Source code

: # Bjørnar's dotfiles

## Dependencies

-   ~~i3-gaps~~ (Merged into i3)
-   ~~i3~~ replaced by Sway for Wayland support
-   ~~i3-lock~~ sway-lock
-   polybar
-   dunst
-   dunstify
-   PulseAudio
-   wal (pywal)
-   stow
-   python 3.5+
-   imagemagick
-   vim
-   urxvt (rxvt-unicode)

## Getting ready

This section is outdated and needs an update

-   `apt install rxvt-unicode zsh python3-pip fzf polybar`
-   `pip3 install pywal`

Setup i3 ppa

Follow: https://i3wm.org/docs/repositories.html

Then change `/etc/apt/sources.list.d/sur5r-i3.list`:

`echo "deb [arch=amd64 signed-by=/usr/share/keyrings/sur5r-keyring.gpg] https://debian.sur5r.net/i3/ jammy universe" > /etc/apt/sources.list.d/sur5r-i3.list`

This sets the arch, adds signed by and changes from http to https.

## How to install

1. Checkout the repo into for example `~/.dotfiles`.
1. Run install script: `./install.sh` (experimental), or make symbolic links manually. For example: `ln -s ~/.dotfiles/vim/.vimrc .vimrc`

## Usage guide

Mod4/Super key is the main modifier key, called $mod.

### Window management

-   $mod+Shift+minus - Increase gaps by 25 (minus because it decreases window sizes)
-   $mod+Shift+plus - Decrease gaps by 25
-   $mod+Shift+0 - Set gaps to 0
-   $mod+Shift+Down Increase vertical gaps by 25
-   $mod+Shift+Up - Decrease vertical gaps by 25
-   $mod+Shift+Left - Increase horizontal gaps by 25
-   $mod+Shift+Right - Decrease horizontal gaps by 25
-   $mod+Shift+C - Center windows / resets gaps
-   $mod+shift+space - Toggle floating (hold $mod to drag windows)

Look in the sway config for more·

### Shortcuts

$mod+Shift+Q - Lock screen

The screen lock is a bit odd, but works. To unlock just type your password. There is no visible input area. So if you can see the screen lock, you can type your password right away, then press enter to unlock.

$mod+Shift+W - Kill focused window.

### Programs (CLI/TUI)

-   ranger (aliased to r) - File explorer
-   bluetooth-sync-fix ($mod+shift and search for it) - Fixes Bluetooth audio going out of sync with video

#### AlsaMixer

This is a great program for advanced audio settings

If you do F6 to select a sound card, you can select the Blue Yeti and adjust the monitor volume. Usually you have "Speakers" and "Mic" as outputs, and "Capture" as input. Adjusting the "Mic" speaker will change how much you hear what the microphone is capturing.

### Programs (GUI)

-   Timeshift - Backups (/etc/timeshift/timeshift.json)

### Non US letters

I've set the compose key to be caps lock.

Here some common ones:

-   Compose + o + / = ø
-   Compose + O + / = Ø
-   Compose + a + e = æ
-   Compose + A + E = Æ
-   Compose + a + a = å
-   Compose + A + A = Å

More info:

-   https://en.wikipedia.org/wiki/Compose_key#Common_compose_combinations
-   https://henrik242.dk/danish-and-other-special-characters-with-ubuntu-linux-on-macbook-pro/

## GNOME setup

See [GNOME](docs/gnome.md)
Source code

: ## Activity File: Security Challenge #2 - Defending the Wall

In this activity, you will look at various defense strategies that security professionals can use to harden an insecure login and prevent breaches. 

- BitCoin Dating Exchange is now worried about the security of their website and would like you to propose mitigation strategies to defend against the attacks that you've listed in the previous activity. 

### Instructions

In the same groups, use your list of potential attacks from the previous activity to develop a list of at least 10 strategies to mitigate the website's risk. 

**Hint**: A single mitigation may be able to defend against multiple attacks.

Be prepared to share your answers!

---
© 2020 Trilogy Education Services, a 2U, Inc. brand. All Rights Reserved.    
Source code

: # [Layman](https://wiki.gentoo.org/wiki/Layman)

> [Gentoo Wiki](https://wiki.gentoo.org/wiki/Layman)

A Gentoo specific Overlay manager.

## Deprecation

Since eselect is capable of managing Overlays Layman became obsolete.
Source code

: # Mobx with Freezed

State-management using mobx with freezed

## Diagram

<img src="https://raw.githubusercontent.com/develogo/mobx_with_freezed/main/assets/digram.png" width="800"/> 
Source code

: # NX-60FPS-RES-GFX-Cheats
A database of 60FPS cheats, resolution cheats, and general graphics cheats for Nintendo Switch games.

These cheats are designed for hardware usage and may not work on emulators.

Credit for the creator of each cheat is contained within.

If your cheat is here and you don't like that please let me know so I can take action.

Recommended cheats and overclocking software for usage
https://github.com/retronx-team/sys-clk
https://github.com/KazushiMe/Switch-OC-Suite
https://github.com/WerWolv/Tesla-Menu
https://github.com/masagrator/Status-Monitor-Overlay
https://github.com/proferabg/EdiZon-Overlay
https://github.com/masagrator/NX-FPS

= What to work on =
How many of the lines above include the string "that"? Give only the number.

= Answer area =
3